(06-11-2016, 12:45 AM)Stavros Wrote: .
- The money you get for the CVRs will be considered as Ordinary Income with a ZERO Basis . . . ie, all profit to you.
I don't necessarily agree with this characterization. An 'event-based' CVR (which the IOC/OSH CVRs will be--as their value will be based on the occurence of an event: certification appraisal) are generally considered 'securitzed' if there is some way to trade them. OSH has stated that they are pursuing listing the CVRs on the ASX. If they are listed, the CVRs will most likely be considered by the IRS as "boot" to the cash/shares received from OSH in the deal (ie. 8.05 X each IOC share--to be received either as OSH shares, cash or ADRs). Thus, the cash received from redemption of the CVRs will share the basis of the original IOC shares (shared basis with the value of the cash/shares of the initial portion of the transaction).
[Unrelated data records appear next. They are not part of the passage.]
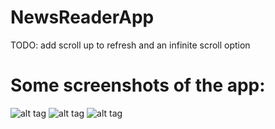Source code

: # NewsReaderApp
TODO: add scroll up to refresh and an infinite scroll option

# Some screenshots of the app:
![alt tag](http://i.imgur.com/dAOJg0e.png)
![alt tag](http://i.imgur.com/r43fPqi.png)
![alt tag](http://i.imgur.com/BvaMUYB.png)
If the CVRs are considered as a "contract" right, rather than 'securitized', they may be considered as ordinary income, but that issue is very unclear as the IRS has not made any direct ruling on this particular issue. A very good argument could be made that the IOC CVRs are still 'boot' to the original transaction, despite not being listed as a security, due to the complex nature of their genesis (ie. sale of a Canadian corporation listed on the NYSE to a PNG corporation listed on the ASX, with certification event for the CVRs including appraisals from a company selected by a French corporation).
Also, the terms of the deal delineate that the CVRs are based on US$ ($6.05 X #Tcfe over 6.2, as certified by the average of the two certifiying appraisers).